In Hyman's doctor's book, Food: What the Heck Should I Eat, Ryan writes that "Hyman has given every American a clear and straightforward field manual on how to get and stay healthy, for themselves and for our country."

Democratic presidential candidate Representative Tim Ryan speaks at the National Action Network's annual convention on April 5. Drew Angerer/Getty Images

The Mother Jones article comes during a surge in anti-vaccination activism and the rapid spread of measles, which is highly contagious but preventable, across the country. Nineteen states have registered 465 cases of measles this year.

Ryan's congressional office and campaign did not immediately respond when contacted by Newsweek to ask about his stance on vaccinations.

In 2012, Ryan published a book called A Mindful Nation: How a Simple Practice Can Help Us Reduce Stress, Improve Performance, and Recapture the American Spirit​. Three years later, Ryan introduced the Salad Bars in Schools Expansion Act, which has stalled in the legislative process. A section on Ryan's House website notes his devotion to mindfulness and promotes healthy eating and social emotional learning.
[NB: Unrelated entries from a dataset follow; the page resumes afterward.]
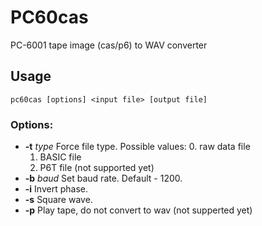 # PC60cas
PC-6001 tape image (cas/p6) to WAV converter

## Usage
`pc60cas [options] <input file> [output file]`

### Options:
* **-t** *type*
Force file type. Possible values:
    0. raw data file
    1. BASIC file
    2. P6T file (not supported yet)
* **-b** *baud*
Set baud rate. Default - 1200.
* **-i**
Invert phase.
* **-s**
Square wave.
* **-p**
Play tape, do not convert to wav (not supperted yet)
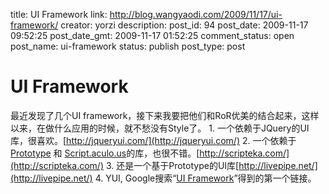 title: UI Framework
link: http://blog.wangyaodi.com/2009/11/17/ui-framework/
creator: yorzi
description: 
post_id: 94
post_date: 2009-11-17 09:52:25
post_date_gmt: 2009-11-17 01:52:25
comment_status: open
post_name: ui-framework
status: publish
post_type: post

# UI Framework

最近发现了几个UI framework，接下来我要把他们和RoR优美的结合起来，这样以来，在做什么应用的时候，就不愁没有Style了。 1. 一个依赖于JQuery的UI库，很喜欢。[http://jqueryui.com/](http://jqueryui.com/) 2. 一个依赖于[Prototype](http://prototypejs.org/) 和 [Script.aculo.us](http://script.aculo.us/)的库，也很不错。[http://scripteka.com/](http://scripteka.com/) 3. 还是一个基于Prototype的UI库[http://livepipe.net/](http://livepipe.net/) 4. YUI, Google搜索“[UI Framework](http://www.google.com/search?hl=en&client=firefox-a&rls=com.ubuntu%3Aen-US%3Aunofficial&hs=96C&q=UI+framework&btnG=Search&aq=f&oq=&aqi=g-p1g-c3g1g-c5)”得到的第一个链接。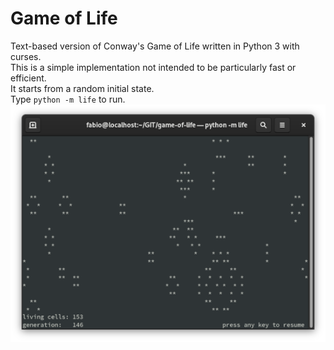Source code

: # Game of Life  

Text-based version of Conway's Game of Life written in Python 3 with curses.  
This is a simple implementation not intended to be particularly fast or efficient.  
It starts from a random initial state.  
Type `python -m life` to run.  
![alt text](screenshot.png)
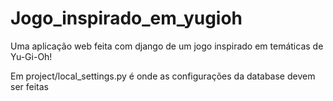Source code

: # Jogo_inspirado_em_yugioh
Uma aplicação web feita com django de um jogo inspirado em temáticas de Yu-Gi-Oh!

Em project/local_settings.py é onde as configurações da database devem ser feitas

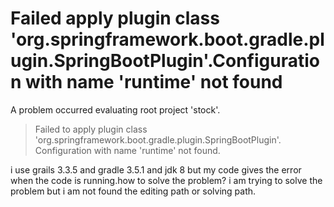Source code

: 
# Failed apply plugin class 'org.springframework.boot.gradle.plugin.SpringBootPlugin'.Configuration with name 'runtime' not found


A problem occurred evaluating root project 'stock'.
> Failed to apply plugin class 'org.springframework.boot.gradle.plugin.SpringBootPlugin'.
   > Configuration with name 'runtime' not found.

i use grails 3.3.5 and gradle 3.5.1 and jdk 8 but my code gives the error when the code is running.how to solve the problem?
i am trying to solve the problem but i am not found the editing path or solving path.

        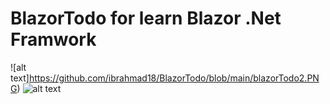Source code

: # BlazorTodo for learn Blazor .Net Framwork 

![alt text]https://github.com/ibrahmad18/BlazorTodo/blob/main/blazorTodo2.PNG)
![alt text](https://drive.google.com/file/d/1RaczObg_7sO6lS69aFPnijzIl10h9peX/view?usp=sharing)
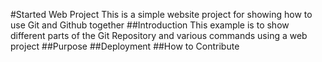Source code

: #Started Web Project
This is a simple website project for showing how to use Git and Github together
##Introduction
This example is to show different parts of the Git Repository and various commands using a web project
##Purpose
##Deployment
##How to Contribute
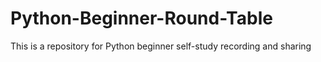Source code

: # Python-Beginner-Round-Table
This is a repository for Python beginner self-study recording and sharing
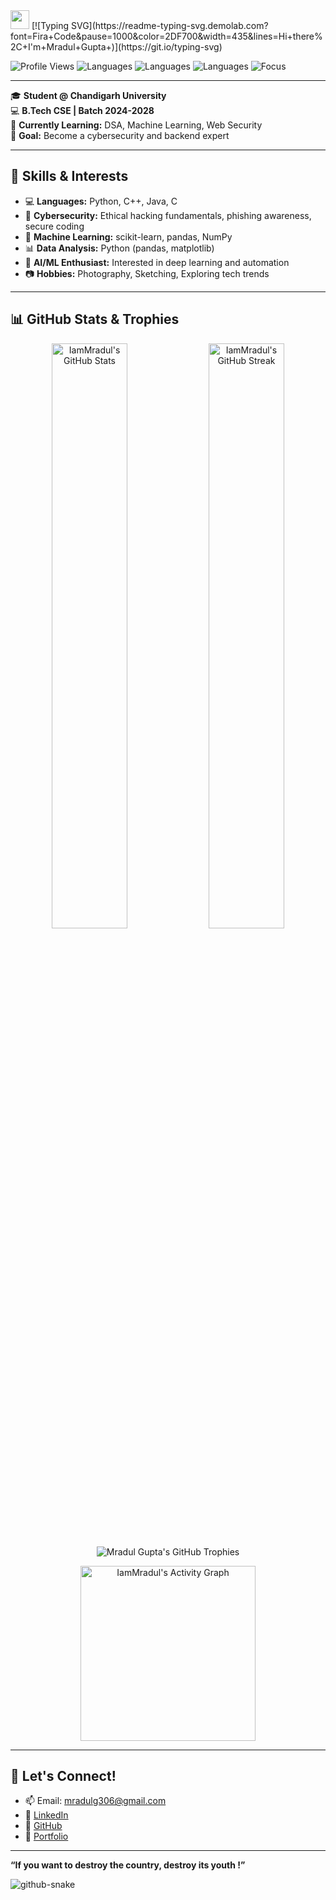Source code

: <img src="https://raw.githubusercontent.com/SP-XD/SP-XD/refs/heads/main/images/Developer.gif" height="30px" width="30px">  
[![Typing SVG](https://readme-typing-svg.demolab.com?font=Fira+Code&pause=1000&color=2DF700&width=435&lines=Hi+there%2C+I'm+Mradul+Gupta+)](https://git.io/typing-svg)

![Profile Views](https://komarev.com/ghpvc/?username=MG26-spec&style=flat-square)
![Languages](https://img.shields.io/badge/Code-Python-blue?style=flat-square&logo=python)
![Languages](https://img.shields.io/badge/Code-C++-green?style=flat-square&logo=c%2B%2B)
![Languages](https://img.shields.io/badge/Code-Java-orange?style=flat-square&logo=java)
![Focus](https://img.shields.io/badge/Focus-Cybersecurity-red?style=flat-square&logo=security)

---

🎓 **Student @ Chandigarh University**  
💻 **B.Tech CSE | Batch 2024-2028**  
🌱 **Currently Learning:** DSA, Machine Learning, Web Security  
🚀 **Goal:** Become a cybersecurity and backend expert  

---

## 🧠 Skills & Interests

- 💻 **Languages:** Python, C++, Java, C    
- 🔐 **Cybersecurity:** Ethical hacking fundamentals, phishing awareness, secure coding  
- 🧠 **Machine Learning:** scikit-learn, pandas, NumPy  
- 📊 **Data Analysis:**  Python (pandas, matplotlib)  
- 🤖 **AI/ML Enthusiast:** Interested in deep learning and automation  
- 📷 **Hobbies:** Photography, Sketching, Exploring tech trends  

---
## 📊 GitHub Stats & Trophies
<p align="center">
  <img src="https://github-readme-stats.vercel.app/api?username=IamMradul&show_icons=true&theme=dark&hide_border=true&count_private=true&cache_seconds=86400" alt="IamMradul's GitHub Stats" width="49%" />
  <img src="https://streak-stats.demolab.com/?user=IamMradul&theme=dark&hide_border=true&cache_seconds=86400" alt="IamMradul's GitHub Streak" width="49%" />
</p>
<p align="center">
  <img src="https://github-profile-trophy.vercel.app/?username=IamMradul&theme=dark&no-frame=true&no-bg=true&margin-w=4&cache_seconds=86400" alt="Mradul Gupta's GitHub Trophies" />
</p>
<p align="center">
  <img height="280em" src="https://github-readme-activity-graph.vercel.app/graph?username=IamMradul&theme=dark&radius=10" alt="IamMradul's Activity Graph" />
</p>



---

## 🤝 Let's Connect!

- 📫 Email: mradulg306@gmail.com  
- 🔗 [LinkedIn](https://www.linkedin.com/in/mradul-gupta-033438332/)  
- 🧠 [GitHub](https://github.com/IamMradul)
- 💼 [Portfolio](https://mradul-nu.vercel.app/)

---

__“If you want to destroy the country, destroy its youth !”__


<picture>
  <source media="(prefers-color-scheme: dark)" srcset="https://raw.githubusercontent.com/tobiasmeyhoefer/tobiasmeyhoefer/output/github-snake-dark.svg" />
  <source media="(prefers-color-scheme: light)" srcset="https://raw.githubusercontent.com/tobiasmeyhoefer/tobiasmeyhoefer/output/github-snake.svg" />
  <img alt="github-snake" src="https://raw.githubusercontent.com/tobiasmeyhoefer/tobiasmeyhoefer/output/github-snake.svg" />
</picture>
"The benefits are remarkable and being proven more and more each day by the research. They reduce stress, increase focus, keep you healthier because it boosts your immune system, make better decisions," he said in a video published by Business Insider.

Update: This article has been updated with comments from Mark Hyman and additional information has been added to his claims. A prior version said that he had promoted the conspiracy theory that vaccines cause autism.